The Diane Cathey Center is a Fortuna-based nonprofit that supports adults with developmental and intellectual disabilities by training and educating them. Getting them jobs is a big part of that, Director Barbara Nelson told the Outpost recently. The center’s clients (currently numbering 10) learned skills delivering the papers and developed a routine they depended on. Some of them delivered those papers for 25 years. Community members looked forward to their deliveries and sometimes even invited the paper deliverers in for a snack. Couriers noticed when there were several weeks’ worth of papers out on a porch and checked up on the residents.
It’s a sad situation for everyone involved, said Nelson.

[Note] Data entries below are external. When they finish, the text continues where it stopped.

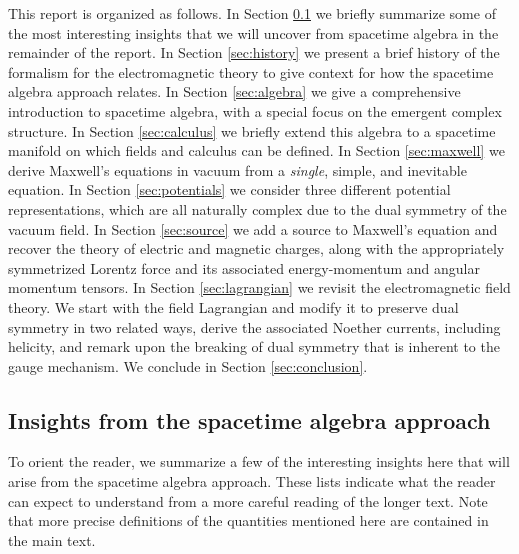 \documentclass[1p,sort&compress]{elsarticle}
\numberwithin{equation}{section}
\begin{document}
This report is organized as follows.  In Section \ref{sec:insights} we briefly summarize some of the most interesting insights that we will uncover from spacetime algebra in the remainder of the report.  In Section \ref{sec:history} we present a brief history of the formalism for the electromagnetic theory to give context for how the spacetime algebra approach relates.  In Section \ref{sec:algebra} we give a comprehensive introduction to spacetime algebra, with a special focus on the emergent complex structure.  In Section \ref{sec:calculus} we briefly extend this algebra to a spacetime manifold on which fields and calculus can be defined.  In Section \ref{sec:maxwell} we derive Maxwell's equations in vacuum from a \emph{single}, simple, and inevitable equation.  In Section \ref{sec:potentials} we consider three different potential representations, which are all naturally complex due to the dual symmetry of the vacuum field.  In Section \ref{sec:source} we add a source to Maxwell's equation and recover the theory of electric and magnetic charges, along with the appropriately symmetrized Lorentz force and its associated energy-momentum and angular momentum tensors.  In Section \ref{sec:lagrangian} we revisit the electromagnetic field theory. We start with the field Lagrangian and modify it to preserve dual symmetry in two related ways, derive the associated Noether currents, including helicity, and remark upon the breaking of dual symmetry that is inherent to the gauge mechanism.  We conclude in Section \ref{sec:conclusion}.


\subsection{Insights from the spacetime algebra approach}\label{sec:insights}


To orient the reader, we summarize a few of the interesting insights here that will arise from the spacetime algebra approach.  These lists indicate what the reader can expect to understand from a more careful reading of the longer text.  Note that more precise definitions of the quantities mentioned here are contained in the main text.

\vspace{3mm}
\end{document}
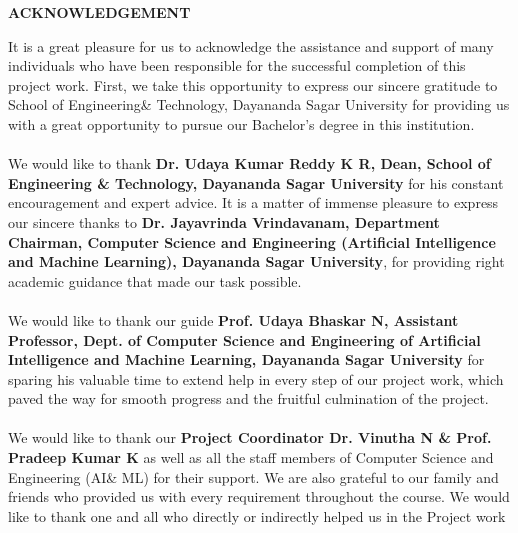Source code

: \documentclass[ 12pt,a4paper,twocolumn,fleqn]{report}
\begin{document}
\newpage
  \pagestyle{plain}
\thisfancypage{%
  \setlength{\fboxsep}{20pt}\doublebox}{}
\begin{center}
\huge\textbf{ACKNOWLEDGEMENT}
\end{center}
\vspace{15mm}
\normalsize
It is a great pleasure for us to acknowledge the assistance and support of many individuals who have been responsible for the successful completion of this project work.
First, we take this opportunity to express our sincere gratitude to School of Engineering\& Technology, Dayananda Sagar University for providing us with a great opportunity to pursue our Bachelor’s degree in this institution.
\\
\hfill
\\
We would like to thank \textbf{ Dr. Udaya Kumar Reddy K R, Dean, School of Engineering \&
Technology, Dayananda Sagar University }for his constant encouragement and expert advice.
It is a matter of immense pleasure to express our sincere thanks to\textbf{ Dr. Jayavrinda
Vrindavanam, Department Chairman, Computer Science and Engineering (Artificial
Intelligence and Machine Learning), Dayananda Sagar University}, for providing right academic guidance that made our task possible.
\\
\hfill
\\
We would like to thank our guide  \textbf{Prof. Udaya Bhaskar N, Assistant Professor, Dept. of
Computer Science and Engineering of Artificial Intelligence and Machine Learning, Dayananda Sagar University} for sparing his valuable time to extend help in every step of our
project work, which paved the way for smooth progress and the fruitful culmination of the project.
\\
\hfill
\\
We would like to thank our \textbf{Project Coordinator Dr. Vinutha N \& Prof. Pradeep Kumar K} as well as all the staff members
of Computer Science and Engineering (AI\& ML) for their support.
We are also grateful to our family and friends who provided us with every requirement
throughout the course.
We would like to thank one and all who directly or indirectly helped us in the Project work


\newpage
  \pagestyle{fancy}
\thisfancypage{%
  \setlength{\fboxsep}{20pt}\doublebox}{}
\tableofcontents{\protect\enlargethispage*{\baselineskip}}
\end{document}
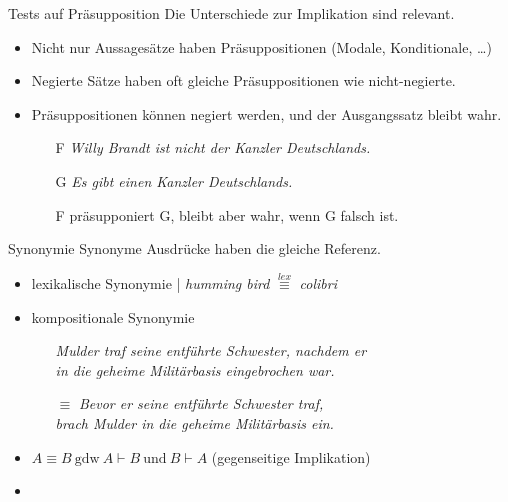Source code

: \begin{frame}
  {Tests auf Präsupposition}
  \onslide<+->
  \onslide<+->
  Die Unterschiede zur Implikation sind relevant.\\
  \Halbzeile
  \begin{itemize}[<+->]
    \item Nicht nur Aussagesätze haben Präsuppositionen (Modale, Konditionale, \ldots)
    \item Negierte Sätze haben oft gleiche Präsuppositionen wie nicht-negierte.
    \item Präsuppositionen können negiert werden, und der Ausgangssatz bleibt wahr.\\
      \begin{itemize}[<+->]
        \item[F] \textit{Willy Brandt ist nicht der Kanzler Deutschlands.}
        \item[G] \textit{Es gibt einen Kanzler Deutschlands.}
        \item[ ] F präsupponiert G, bleibt aber wahr, wenn G falsch ist.
      \end{itemize}
  \end{itemize}
\end{frame}

\begin{frame}
  {Synonymie}
  \onslide<+->
  \onslide<+->
  Synonyme Ausdrücke haben  \alert{die gleiche Referenz}.\\
  \Halbzeile
  \begin{itemize}[<+->]
    \item lexikalische Synonymie | \textit{humming bird} $\stackrel{lex}{\equiv}$ \textit{colibri}
      \Halbzeile
    \item kompositionale Synonymie
      \begin{itemize}[<+->]
        \item[ ] \textit{Mulder traf seine entführte Schwester, nachdem er\\
          in die geheime Militärbasis eingebrochen war.}
        \item[$\equiv$] \textit{Bevor er seine entführte Schwester traf,\\
          brach Mulder in die geheime Militärbasis ein.}
      \end{itemize}
    \Halbzeile
    \item \alert{$A\equiv B\ \text{gdw}\ A\vdash B\ \text{und}\ B\vdash A$} (gegenseitige Implikation)
    \item {}
  \end{itemize}
\end{frame}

“It takes away their self-esteem,” Nelson said. “It takes a part of their livelihood. It takes away from being out there, being seen, being participants, being part of their community. It takes that away.”
Though there are many types of work the DCC’s clients can do, Nelson said most employers won’t hire them because they take longer to complete their work than neurotypical people. Employers are also usually concerned about working space if the clients need someone with them, like a disabled shelf-stocker with a companion handing them items.
“So the problem becomes ‘How do you find someone that wants to pay minimum wage to have something done that may take a little longer?’” Nelson asked. “It would have to be someone with some heart, and understanding that it may take our people a little bit longer, but they can do it.”
In the years since the center was founded — in 1999 — the increasing digitization of the modern world has made several of the jobs DCC’s clients could do go obsolete, such as delivering flyers for local businesses and shredding paper.
Some of the DCC’s clients have part-time jobs maintaining flower boxes or volunteering at thrift stores, but delivering the Tri-City was a main occupation for many of them. Job openings for the intellectually disabled are limited in small towns, especially a place as isolated as Fortuna.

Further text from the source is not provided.